Manca ancora un mese a Natale, ma quest’anno Pietre di scarto i regali comincia a scartarli in anticipo. E sono particolarmente graditi, creativi e, soprattutto, in carne e ossa. Si, avete capito bene, perchè sono le nostre due new entry, Paola ABENAVOLI e Romina ARENA, diverse ma per molti aspetti simili, giornalista la prima, lettrice accanita e non solo per passione la seconda. Ad entrambe va il nostro più caloroso benvenuto e il ringraziamento per la freschezza e i nuovi stimoli portati all’interno del gruppo. Paola in passato ha già collaborato con noi con i suoi articoli e presto imparerete a conoscere anche Romina. Anzi, conosciamola subito.

 

MI PRESENTO

Dovrei presentarmi. È tre giorni che sono ferma su queste due prime parole. Dovrei presentarmi. Ma da dove comincio?
Se parto col classico “mi chiamo Romina” sembra di stare al primo incontro degli alcolisti anonimi, ma per scrivere un curriculum le generalità sembrano essere fondamentali, imprescindibili. Allora va bene, mi chiamo Romina e di lavoro faccio la precaria e la sognatrice. Vivo tra le nuvole. Ogni tanto scendo, ma mi piace poco e sgattaiolo subito su. Se entrando in casa non doveste scorgermi, per favore, cercate dietro le trincee di libri: sono un’ipocondriaca sociale e quello è il mio rifugio antiatomico.
Camminando, fate attenzione a non scivolare sui fogli di carta ed i colori e soprattutto non prendere a calci la macchina fotografica ed il cane.
Questo è l’humus caotico in cui piombo e sguazzo quando non ho le mani intrise di vernice e colla a caldo e quando vinco qualche battaglia nella mia piccola guerra punica contro la polvere: quel paradosso che è la normalità, ma anche la normalità del paradosso, come mettersi scarafaggi e lombrichi nelle tasche o schiacciarsi le dita nella portiera della macchina e ridere.
Sono alfabetizzata. Per la verità ho anche utilizzato il pallottoliere, ma con scarsi risultati. Alla calcolatrice ho preferito la penna e proprio adesso mi accorgo che alla fine faccio ridere sia con l’una che con l’altra. Ho risalito tutta, ma proprio tutta, la scala della scienza: oltre non sono riuscita ad andare. Boccata d’ossigeno, quanto meno per essermi lasciata dietro l’insegnante di lettere che riteneva Emile Zola essere due persone: Emile e Zola; le coccole aulenti dolci effusioni e l’uomo preistorico messo in pericolo dai dinosauri, ragion per cui non usciva mai dalle caverne.
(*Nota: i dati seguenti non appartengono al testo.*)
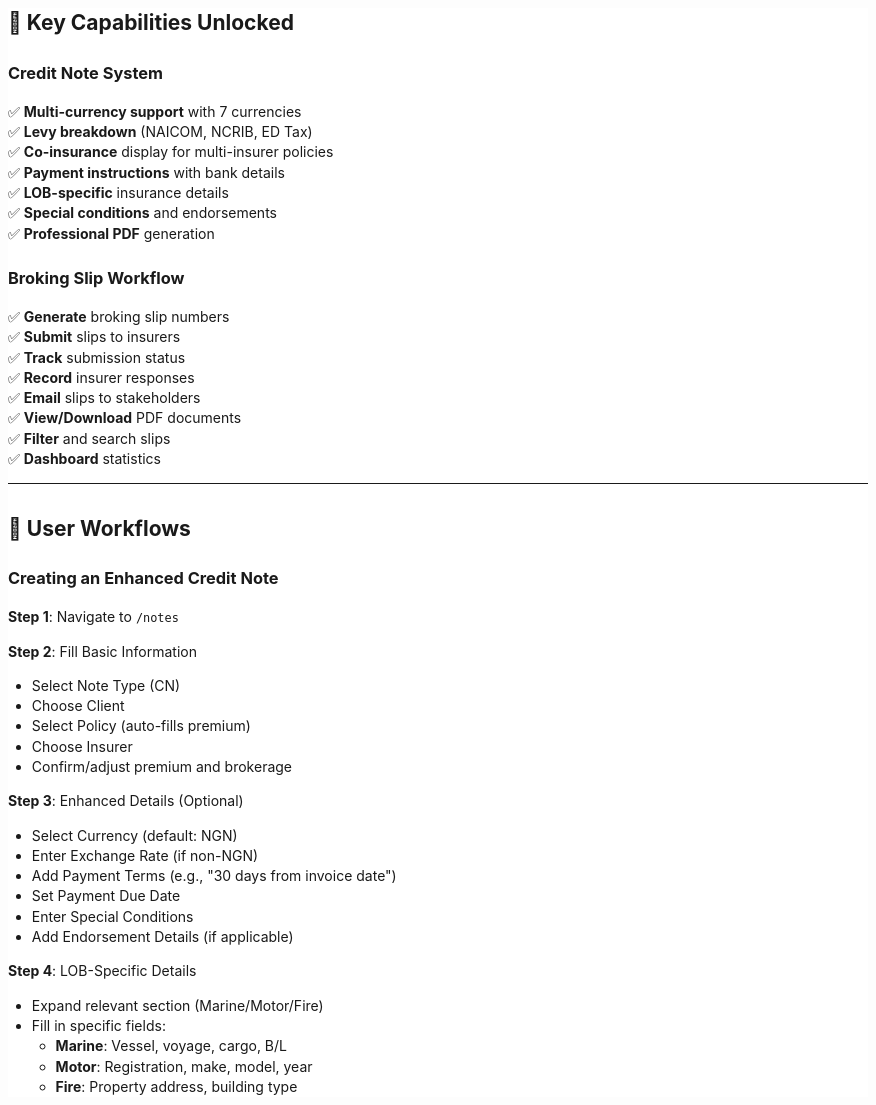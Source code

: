 
## 🎯 Key Capabilities Unlocked

### Credit Note System
✅ **Multi-currency support** with 7 currencies  
✅ **Levy breakdown** (NAICOM, NCRIB, ED Tax)  
✅ **Co-insurance** display for multi-insurer policies  
✅ **Payment instructions** with bank details  
✅ **LOB-specific** insurance details  
✅ **Special conditions** and endorsements  
✅ **Professional PDF** generation  

### Broking Slip Workflow
✅ **Generate** broking slip numbers  
✅ **Submit** slips to insurers  
✅ **Track** submission status  
✅ **Record** insurer responses  
✅ **Email** slips to stakeholders  
✅ **View/Download** PDF documents  
✅ **Filter** and search slips  
✅ **Dashboard** statistics  

---

## 🚀 User Workflows

### Creating an Enhanced Credit Note

**Step 1**: Navigate to `/notes`

**Step 2**: Fill Basic Information
- Select Note Type (CN)
- Choose Client
- Select Policy (auto-fills premium)
- Choose Insurer
- Confirm/adjust premium and brokerage

**Step 3**: Enhanced Details (Optional)
- Select Currency (default: NGN)
- Enter Exchange Rate (if non-NGN)
- Add Payment Terms (e.g., "30 days from invoice date")
- Set Payment Due Date
- Enter Special Conditions
- Add Endorsement Details (if applicable)

**Step 4**: LOB-Specific Details
- Expand relevant section (Marine/Motor/Fire)
- Fill in specific fields:
  - **Marine**: Vessel, voyage, cargo, B/L
  - **Motor**: Registration, make, model, year
  - **Fire**: Property address, building type
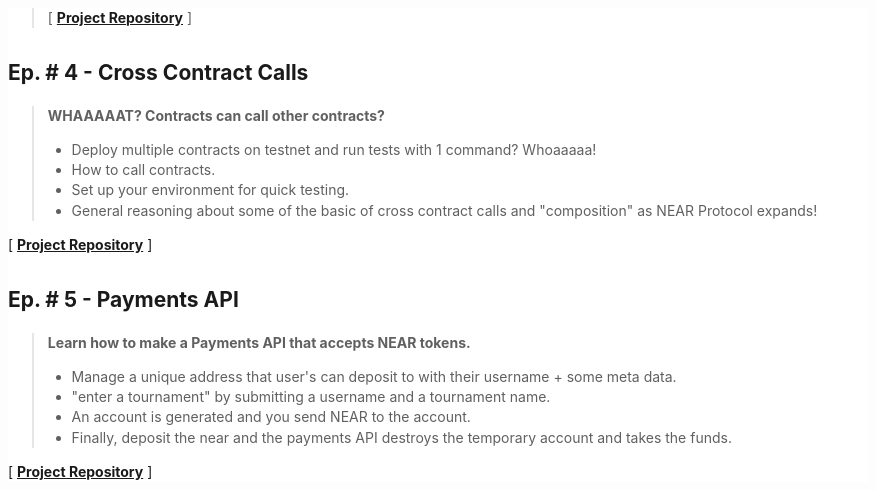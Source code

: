 <iframe
  width="640"
  height="360"
  src="https://www.youtube-nocookie.com/embed/899I-V6olTM"
  frameborder="0"
  allow="accelerometer; autoplay; clipboard-write; encrypted-media; gyroscope; picture-in-picture"
  allowfullscreen>
</iframe>

> [ **[Project Repository](https://github.com/near-apps/social-drop-2)** ]

## Ep. # 4 - Cross Contract Calls

<iframe
  width="640"
  height="360"
  src="https://www.youtube-nocookie.com/embed/aX7uG3yzUzI"
  frameborder="0"
  allow="accelerometer; autoplay; clipboard-write; encrypted-media; gyroscope; picture-in-picture"
  allowfullscreen>
</iframe>

> **WHAAAAAT? Contracts can call other contracts?**
>
> - Deploy multiple contracts on testnet and run tests with 1 command? Whoaaaaa!
> - How to call contracts.
> - Set up your environment for quick testing.
> - General reasoning about some of the basic of cross contract calls and "composition" as NEAR Protocol expands!

[ **[Project Repository](https://github.com/near-apps/cross-contract)** ]

## Ep. # 5 - Payments API

<iframe
  width="640"
  height="360"
  src="https://www.youtube-nocookie.com/embed/0MySC4UDCXM"
  frameborder="0"
  allow="accelerometer; autoplay; clipboard-write; encrypted-media; gyroscope; picture-in-picture"
  allowfullscreen>
</iframe>

> **Learn how to make a Payments API that accepts NEAR tokens.**
>
> - Manage a unique address that user's can deposit to with their username + some meta data.
> - "enter a tournament" by submitting a username and a tournament name.
> - An account is generated and you send NEAR to the account.
> - Finally, deposit the near and the payments API destroys the temporary account and takes the funds.

[ **[Project Repository](https://github.com/near-apps/payments-api)** ]
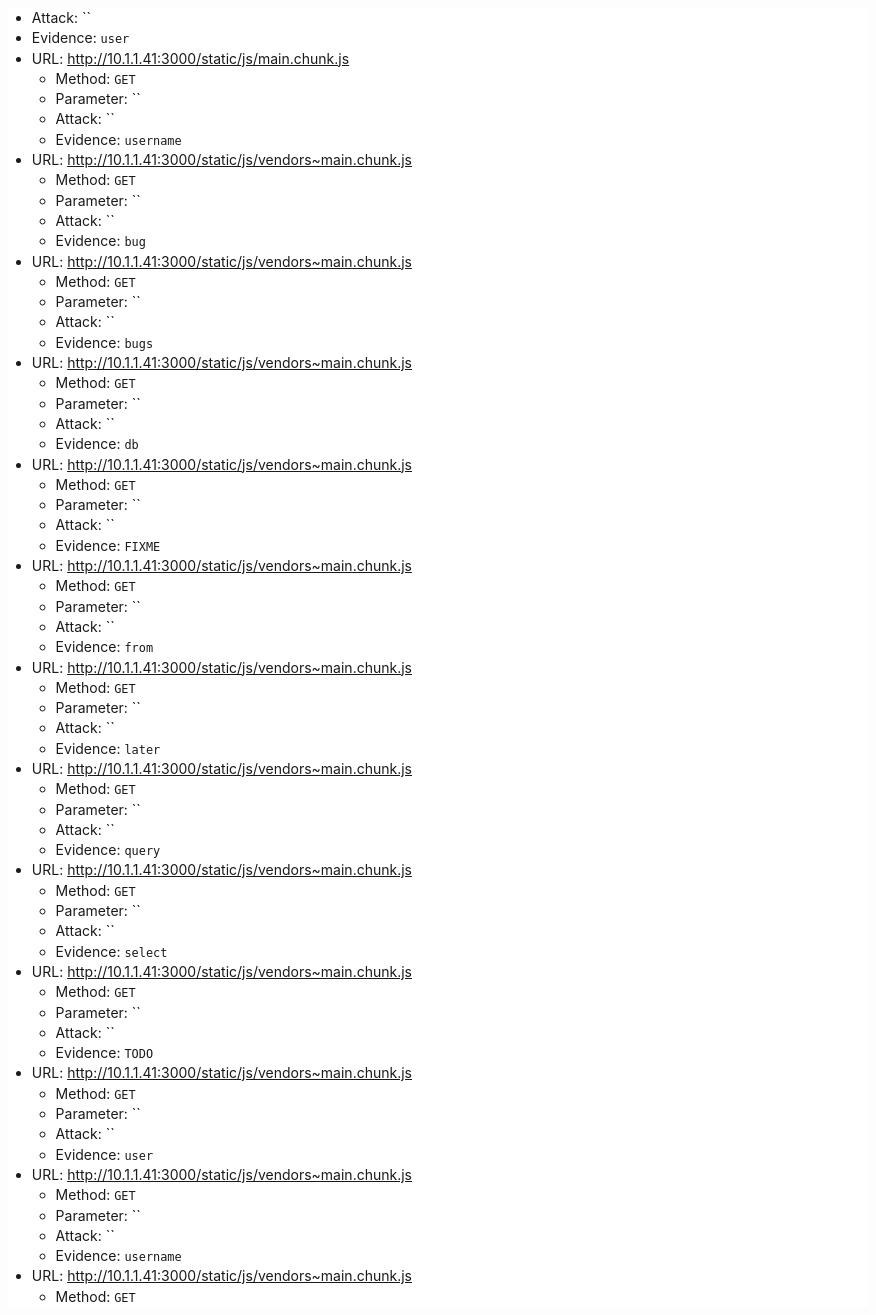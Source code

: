   * Attack: ``
  * Evidence: `user`
* URL: http://10.1.1.41:3000/static/js/main.chunk.js
  * Method: `GET`
  * Parameter: ``
  * Attack: ``
  * Evidence: `username`
* URL: http://10.1.1.41:3000/static/js/vendors~main.chunk.js
  * Method: `GET`
  * Parameter: ``
  * Attack: ``
  * Evidence: `bug`
* URL: http://10.1.1.41:3000/static/js/vendors~main.chunk.js
  * Method: `GET`
  * Parameter: ``
  * Attack: ``
  * Evidence: `bugs`
* URL: http://10.1.1.41:3000/static/js/vendors~main.chunk.js
  * Method: `GET`
  * Parameter: ``
  * Attack: ``
  * Evidence: `db`
* URL: http://10.1.1.41:3000/static/js/vendors~main.chunk.js
  * Method: `GET`
  * Parameter: ``
  * Attack: ``
  * Evidence: `FIXME`
* URL: http://10.1.1.41:3000/static/js/vendors~main.chunk.js
  * Method: `GET`
  * Parameter: ``
  * Attack: ``
  * Evidence: `from`
* URL: http://10.1.1.41:3000/static/js/vendors~main.chunk.js
  * Method: `GET`
  * Parameter: ``
  * Attack: ``
  * Evidence: `later`
* URL: http://10.1.1.41:3000/static/js/vendors~main.chunk.js
  * Method: `GET`
  * Parameter: ``
  * Attack: ``
  * Evidence: `query`
* URL: http://10.1.1.41:3000/static/js/vendors~main.chunk.js
  * Method: `GET`
  * Parameter: ``
  * Attack: ``
  * Evidence: `select`
* URL: http://10.1.1.41:3000/static/js/vendors~main.chunk.js
  * Method: `GET`
  * Parameter: ``
  * Attack: ``
  * Evidence: `TODO`
* URL: http://10.1.1.41:3000/static/js/vendors~main.chunk.js
  * Method: `GET`
  * Parameter: ``
  * Attack: ``
  * Evidence: `user`
* URL: http://10.1.1.41:3000/static/js/vendors~main.chunk.js
  * Method: `GET`
  * Parameter: ``
  * Attack: ``
  * Evidence: `username`
* URL: http://10.1.1.41:3000/static/js/vendors~main.chunk.js
  * Method: `GET`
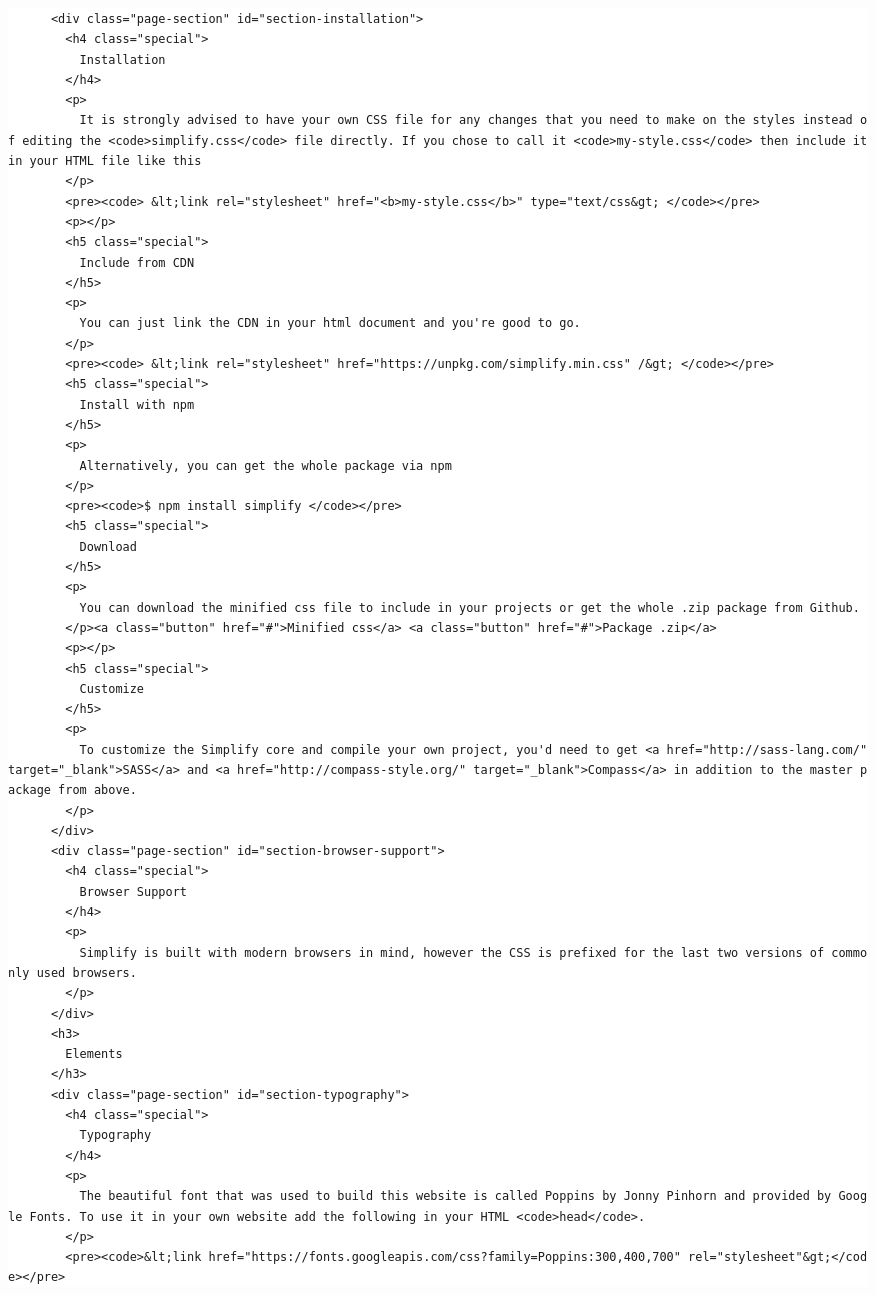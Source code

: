           <div class="page-section" id="section-installation">
            <h4 class="special">
              Installation
            </h4>
            <p>
              It is strongly advised to have your own CSS file for any changes that you need to make on the styles instead of editing the <code>simplify.css</code> file directly. If you chose to call it <code>my-style.css</code> then include it in your HTML file like this
            </p>
            <pre><code> &lt;link rel="stylesheet" href="<b>my-style.css</b>" type="text/css&gt; </code></pre>
            <p></p>
            <h5 class="special">
              Include from CDN
            </h5>
            <p>
              You can just link the CDN in your html document and you're good to go.
            </p>
            <pre><code> &lt;link rel="stylesheet" href="https://unpkg.com/simplify.min.css" /&gt; </code></pre>
            <h5 class="special">
              Install with npm
            </h5>
            <p>
              Alternatively, you can get the whole package via npm
            </p>
            <pre><code>$ npm install simplify </code></pre>
            <h5 class="special">
              Download
            </h5>
            <p>
              You can download the minified css file to include in your projects or get the whole .zip package from Github.
            </p><a class="button" href="#">Minified css</a> <a class="button" href="#">Package .zip</a>
            <p></p>
            <h5 class="special">
              Customize
            </h5>
            <p>
              To customize the Simplify core and compile your own project, you'd need to get <a href="http://sass-lang.com/" target="_blank">SASS</a> and <a href="http://compass-style.org/" target="_blank">Compass</a> in addition to the master package from above.
            </p>
          </div>
          <div class="page-section" id="section-browser-support">
            <h4 class="special">
              Browser Support
            </h4>
            <p>
              Simplify is built with modern browsers in mind, however the CSS is prefixed for the last two versions of commonly used browsers.
            </p>
          </div>
          <h3>
            Elements
          </h3>
          <div class="page-section" id="section-typography">
            <h4 class="special">
              Typography
            </h4>
            <p>
              The beautiful font that was used to build this website is called Poppins by Jonny Pinhorn and provided by Google Fonts. To use it in your own website add the following in your HTML <code>head</code>.
            </p>
            <pre><code>&lt;link href="https://fonts.googleapis.com/css?family=Poppins:300,400,700" rel="stylesheet"&gt;</code></pre>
Per non parlare della Prof. di chimica, secondo la quale da me non avrebbe mai cavato “un buco da un ragno”. Arduo, per la verità.
La prima volta che presi un libro in mano cercavo le immagini. Non trovandole, rimasi molto delusa. Non erano come Topolino, i libri. Niente colori, niente pubblicità. La seconda volta capii che le immagini c’erano, ma erano nella mia testa e per la prima volta feci un viaggio e addirittura andai fuori dal sistema solare. Scusate, ma devo ancora tornare.
Sognavo di andare sulla luna? No, sognavo di avere un papà gelataio, una fattoria e una mandria di cani. Ora abito al terzo piano di un Condominio con un amministratore malato di esotismo, sul terrazzo il basilico viene su a fatica e gli unici animali, a parte Pedro, il criceto, e Rosetta, la cagnona, sono i condomini.
L’amministratore scribacchia verbali, stende proclami invitando al pagamento del mobiletto di plastica messo in fondo alle scale, io scrivo racconti e penso che siano più divertenti. Un giorno farò come lui con i suoi editti, li attaccherò al muro con lo scotch.